Después que el Señor me bautizó en el Espíri­tu, algunos miembros de mi congregación comen­zaron a oponérseme. Era algo nuevo para ellos, te­nían miedo de que hubiese perdido la razón y mu­chos se fueron. Antes la iglesia se llenaba. El po­der de Dios vino sobre mí y ahora estaba casi va­cía. Era extraño. Yo creía que con el poder de Dios la iglesia estaría rebosando más que nunca, pero muchos no querían el poder de Dios. Que­rían que la iglesia fuera fría y muerta.

Preferían la oscuridad porque podían esconder sus pecados en ella. Los que se quedaban para oír el mensaje, lo contaban a los que se habían salido y aunque el edificio se llenara solo a la mitad, yo sabía que el resto también lo oiría,

Llegó el día cuando ya no quería ni predicar, porque sus rostros estaban endurecidos y no apre­ciaban lo que quería hacer. Una noche, antes de salir a predicar, estaba en la oficina, postrado en el suelo delante de Dios, Me sentía enojado, doli­do y le decía al Señor: «Ya no quiero predicar más. Jamás quise hacerlo. Quiero hacer algo dis­tinto. Esta gente no quiere oír lo que tengo que decir y ya no me importa si lo llegan a saber o no». Estaba discutiendo con el Señor, pero el Es­píritu me habló y dijo: «Si Dios está contigo, ¿quién podrá estar en contra tuya?» (Rom. 8:31).

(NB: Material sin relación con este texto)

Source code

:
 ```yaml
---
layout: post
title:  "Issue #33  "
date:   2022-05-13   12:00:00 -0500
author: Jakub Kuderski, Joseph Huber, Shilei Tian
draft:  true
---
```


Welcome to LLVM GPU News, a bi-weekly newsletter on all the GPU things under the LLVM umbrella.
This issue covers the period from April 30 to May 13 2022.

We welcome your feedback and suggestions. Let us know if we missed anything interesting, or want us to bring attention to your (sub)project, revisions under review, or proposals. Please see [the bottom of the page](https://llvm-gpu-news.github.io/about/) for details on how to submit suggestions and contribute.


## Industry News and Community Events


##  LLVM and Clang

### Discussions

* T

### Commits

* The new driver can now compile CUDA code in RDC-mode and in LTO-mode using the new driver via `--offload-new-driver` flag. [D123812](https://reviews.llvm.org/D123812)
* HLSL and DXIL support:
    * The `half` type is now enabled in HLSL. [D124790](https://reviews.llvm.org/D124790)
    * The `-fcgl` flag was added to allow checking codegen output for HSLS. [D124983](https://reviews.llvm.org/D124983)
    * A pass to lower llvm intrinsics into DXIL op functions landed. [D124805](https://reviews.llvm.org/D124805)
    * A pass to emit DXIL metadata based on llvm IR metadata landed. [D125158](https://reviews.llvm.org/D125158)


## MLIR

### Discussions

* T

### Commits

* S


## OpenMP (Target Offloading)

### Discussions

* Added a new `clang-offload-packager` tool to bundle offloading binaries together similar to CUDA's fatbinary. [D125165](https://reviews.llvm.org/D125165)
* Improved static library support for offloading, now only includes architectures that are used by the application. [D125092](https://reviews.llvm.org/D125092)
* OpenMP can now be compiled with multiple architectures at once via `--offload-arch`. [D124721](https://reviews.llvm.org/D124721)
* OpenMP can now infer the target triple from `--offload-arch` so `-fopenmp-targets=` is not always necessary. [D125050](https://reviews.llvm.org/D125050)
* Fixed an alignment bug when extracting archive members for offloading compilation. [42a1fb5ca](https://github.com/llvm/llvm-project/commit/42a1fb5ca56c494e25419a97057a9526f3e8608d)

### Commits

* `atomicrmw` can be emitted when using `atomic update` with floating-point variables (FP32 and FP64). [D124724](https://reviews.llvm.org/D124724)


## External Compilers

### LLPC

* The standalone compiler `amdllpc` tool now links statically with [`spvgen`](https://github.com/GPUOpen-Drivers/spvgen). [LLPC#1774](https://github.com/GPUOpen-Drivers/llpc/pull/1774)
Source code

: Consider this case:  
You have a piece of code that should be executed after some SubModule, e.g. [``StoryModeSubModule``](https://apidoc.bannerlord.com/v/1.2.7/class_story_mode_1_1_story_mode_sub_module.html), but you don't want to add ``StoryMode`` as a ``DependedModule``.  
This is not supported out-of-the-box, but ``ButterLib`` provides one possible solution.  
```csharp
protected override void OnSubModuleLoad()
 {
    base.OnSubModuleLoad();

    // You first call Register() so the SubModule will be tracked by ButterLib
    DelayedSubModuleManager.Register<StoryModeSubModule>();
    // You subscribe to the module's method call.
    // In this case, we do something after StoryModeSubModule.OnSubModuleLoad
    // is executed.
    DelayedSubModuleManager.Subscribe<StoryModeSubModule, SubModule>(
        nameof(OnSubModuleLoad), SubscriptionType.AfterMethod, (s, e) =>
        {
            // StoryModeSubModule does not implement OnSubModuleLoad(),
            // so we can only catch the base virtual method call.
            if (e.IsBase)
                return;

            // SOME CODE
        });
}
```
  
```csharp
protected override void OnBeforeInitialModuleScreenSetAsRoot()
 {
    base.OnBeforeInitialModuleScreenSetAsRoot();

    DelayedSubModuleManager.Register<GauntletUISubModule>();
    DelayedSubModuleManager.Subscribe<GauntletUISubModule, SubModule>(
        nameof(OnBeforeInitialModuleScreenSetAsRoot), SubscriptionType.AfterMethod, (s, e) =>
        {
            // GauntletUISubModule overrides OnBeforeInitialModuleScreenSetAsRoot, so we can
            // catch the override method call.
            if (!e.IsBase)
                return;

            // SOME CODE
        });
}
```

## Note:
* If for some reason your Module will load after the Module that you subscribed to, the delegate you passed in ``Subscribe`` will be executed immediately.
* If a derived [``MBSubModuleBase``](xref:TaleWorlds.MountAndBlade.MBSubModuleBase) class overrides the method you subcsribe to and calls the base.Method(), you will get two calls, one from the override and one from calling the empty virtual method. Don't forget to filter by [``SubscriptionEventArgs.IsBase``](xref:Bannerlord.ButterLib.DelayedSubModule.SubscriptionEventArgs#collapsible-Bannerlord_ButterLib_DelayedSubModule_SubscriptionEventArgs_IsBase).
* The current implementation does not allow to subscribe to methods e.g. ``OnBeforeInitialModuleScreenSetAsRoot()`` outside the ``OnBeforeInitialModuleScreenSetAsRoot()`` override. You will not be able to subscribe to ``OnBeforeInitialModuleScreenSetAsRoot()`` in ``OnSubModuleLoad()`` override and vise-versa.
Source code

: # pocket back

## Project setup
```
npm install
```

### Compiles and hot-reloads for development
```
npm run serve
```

Eso llegó hasta mi corazón. Dije amén a la pala­bra del Señor, me levanté del suelo y salí en busca del diablo. Estaba listo para pelear. Subí al púlpi­to y prediqué como si en la iglesia hubiera mil personas, y el poder de Dios cayó sobre la congre­gación.

Si Dios está con usted, si El le ha llamado, sea valiente. Recuerde que el mensaje es de Dios. Us­ted no se ha enviado solo. La gente no está tra­tando con usted. Las cuentas las rinde a El quien lo llamó y le dio su mensaje. 

Reproducido de la Revista Vino Nuevo vol.4-nº 2 agosto 1981.